Coco Chanel once said, “Every day is a fashion show, and the world is your runway.” Six-year-old me took that quite literally. I had been talking nonstop about my first day of kindergarten — a highly anticipated event and an exhaustive subject for anyone around me.
Some kids grew up with parents who would drop everything to drive them to school. Not me. My parents fully intended to put my twin brother and me on the school bus every morning until we could drive ourselves.
I’ve made declarations about random things at every age of my life, and 6 was no exception. I told my parents, grandparents, aunts and uncles, people at church — whoever would listen — that I was going to march onto that school bus and walk down the aisle like a little kindergarten model. (Clearly not considering that 1. we were the second stop on the route, so my audience would be my bus driver, Carol, and a handful of Amish kids, and 2. kindergarteners had to sit at the front of the bus, making my “runway” only about a foot long.)
Hilariously, when my big day finally came, my dad had to carry me — crying — onto the bus. No kindergarten model here.
You can never redo a first impression. While that may be true, you can do your best to make sure people mostly forget what their first impression of you even was. Fortunately for me, the only people who remember that are my parents and Carol.
Looking back, that moment still makes me laugh — but it also reminds me how style and presentation have always mattered to me. Not in a superficial way, but in the way they signal confidence, care and self-respect. Whether you’re walking down a school bus aisle or walking into a meeting, what you wear — and how you wear it — tells a story.

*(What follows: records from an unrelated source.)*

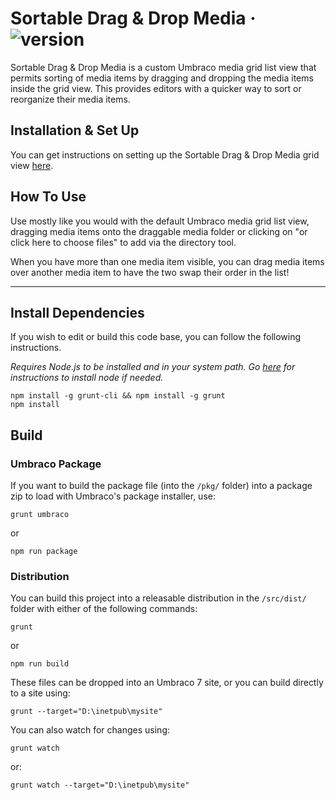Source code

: # Sortable Drag & Drop Media &middot; ![version](https://img.shields.io/badge/version-1.0.0-green.svg)

Sortable Drag & Drop Media is a custom Umbraco media grid list view that permits sorting of media items by dragging and dropping the media items inside the grid view. This provides editors with a quicker way to sort or reorganize their media items.

## Installation & Set Up
You can get instructions on setting up the Sortable Drag & Drop Media grid view [here](https://github.com/Offroadcode/Sortable-Drag-and-Drop-Media/wiki/Installation-Guide).

## How To Use

Use mostly like you would with the default Umbraco media grid list view, dragging media items onto the draggable media folder or clicking on "or click here to choose files" to add via the directory tool.

When you have more than one media item visible, you can drag media items over another media item to have the two swap their order in the list!

---

## Install Dependencies

If you wish to edit or build this code base, you can follow the following instructions.

*Requires Node.js to be installed and in your system path. Go [here](https://docs.npmjs.com/getting-started/installing-node) for instructions to install node if needed.*

    npm install -g grunt-cli && npm install -g grunt
    npm install

## Build

### Umbraco Package

If you want to build the package file (into the `/pkg/` folder) into a package zip to load with Umbraco's package installer, use:

    grunt umbraco

or

    npm run package

### Distribution

You can build this project into a releasable distribution in the `/src/dist/` folder with either of the following commands:

    grunt

or

    npm run build

These files can be dropped into an Umbraco 7 site, or you can build directly to a site using:

    grunt --target="D:\inetpub\mysite"

You can also watch for changes using:

    grunt watch

or:

    grunt watch --target="D:\inetpub\mysite"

That morning ended in tears, but it taught me more than I realized. It wasn’t just the drama of unmet expectations — it was my first lesson in how preparation and reality don’t always match. I had the plan, the vision, the outfit, the confidence (right up until I didn’t). That tension between control and chaos has followed me in more adult forms — pitches or ideas that didn’t land, outcomes that didn’t match effort, outfits that looked better in my head.
But it also taught me resilience. You recover. You try again. You figure out what matters, fix what you can and keep showing up — sometimes overdressed, but always learning.